As we have seen previously, we can use our old tapes to weave a fabric. In Analogue Tape Glove v1 though, the tape is used in an interactive sound installation. Using a tape head embedded in a glove, participants can explore the recordings on the randomly selected tapes. 

The sound installation is created by artists who call themselves Signal To Noise. It brings back memories from the days before we could all carry a complete music studio under our arm. A nice reminder of how fast technology evolves.


The Balance

The Balance is a beautiful visual representation of two sound waves colliding. The video created by Lithuanian artist Rimantas Lukavicius, shows us the sound traveling trough air, a thing we will never be able to see.

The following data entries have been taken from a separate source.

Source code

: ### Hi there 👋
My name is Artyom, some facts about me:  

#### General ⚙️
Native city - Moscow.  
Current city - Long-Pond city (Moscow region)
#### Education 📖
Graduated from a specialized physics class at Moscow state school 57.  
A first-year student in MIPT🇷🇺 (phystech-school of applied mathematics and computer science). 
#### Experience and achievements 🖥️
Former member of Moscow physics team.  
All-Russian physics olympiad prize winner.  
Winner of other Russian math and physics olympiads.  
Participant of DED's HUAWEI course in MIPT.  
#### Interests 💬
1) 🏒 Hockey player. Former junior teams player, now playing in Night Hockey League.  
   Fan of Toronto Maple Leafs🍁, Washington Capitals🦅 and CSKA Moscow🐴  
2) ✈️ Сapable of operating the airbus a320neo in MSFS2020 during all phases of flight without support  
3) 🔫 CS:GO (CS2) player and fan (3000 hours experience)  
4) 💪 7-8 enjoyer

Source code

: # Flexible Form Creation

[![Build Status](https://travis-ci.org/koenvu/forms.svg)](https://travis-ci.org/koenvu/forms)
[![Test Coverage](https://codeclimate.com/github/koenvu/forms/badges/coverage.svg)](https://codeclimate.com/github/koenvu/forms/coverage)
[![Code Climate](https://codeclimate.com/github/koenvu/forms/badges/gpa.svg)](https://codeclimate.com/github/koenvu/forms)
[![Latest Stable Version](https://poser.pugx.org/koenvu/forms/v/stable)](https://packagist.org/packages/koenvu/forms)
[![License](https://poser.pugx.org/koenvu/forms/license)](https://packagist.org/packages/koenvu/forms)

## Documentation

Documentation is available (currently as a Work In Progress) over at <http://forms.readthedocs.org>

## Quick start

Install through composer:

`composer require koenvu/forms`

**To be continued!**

There is no explanation to be found on how the video was made, and if an analysis of the actual sound we hear was used as input. I guess it is just the aesthetics that count, this time. 

(via @kamisir)


Ice Records

For Langjökull, Snæfellsjökull, Solheimajökull, artist Katie Paterson recorded the sound of three glaciers in Iceland. She then pressed these sounds on three records made of the melt water of these three glaciers. Three turn tables played the records for nearly two hours until they completely melted. A sample of one of the records can be heard here

It seems like the ultimate piece of conceptual art. Next to that it points at present environmental problems like global warming an the perishability of our planet in a beautiful, subtle way. 

(via Joachim Baan)


Listening Ears

These concrete 'Listening Ears' in Denge, England, work the same as the Sonic Marshmallows we have seen before. They serve a different purpose though, as they were used to detect slow moving enemy planes in the years before radar was invented. 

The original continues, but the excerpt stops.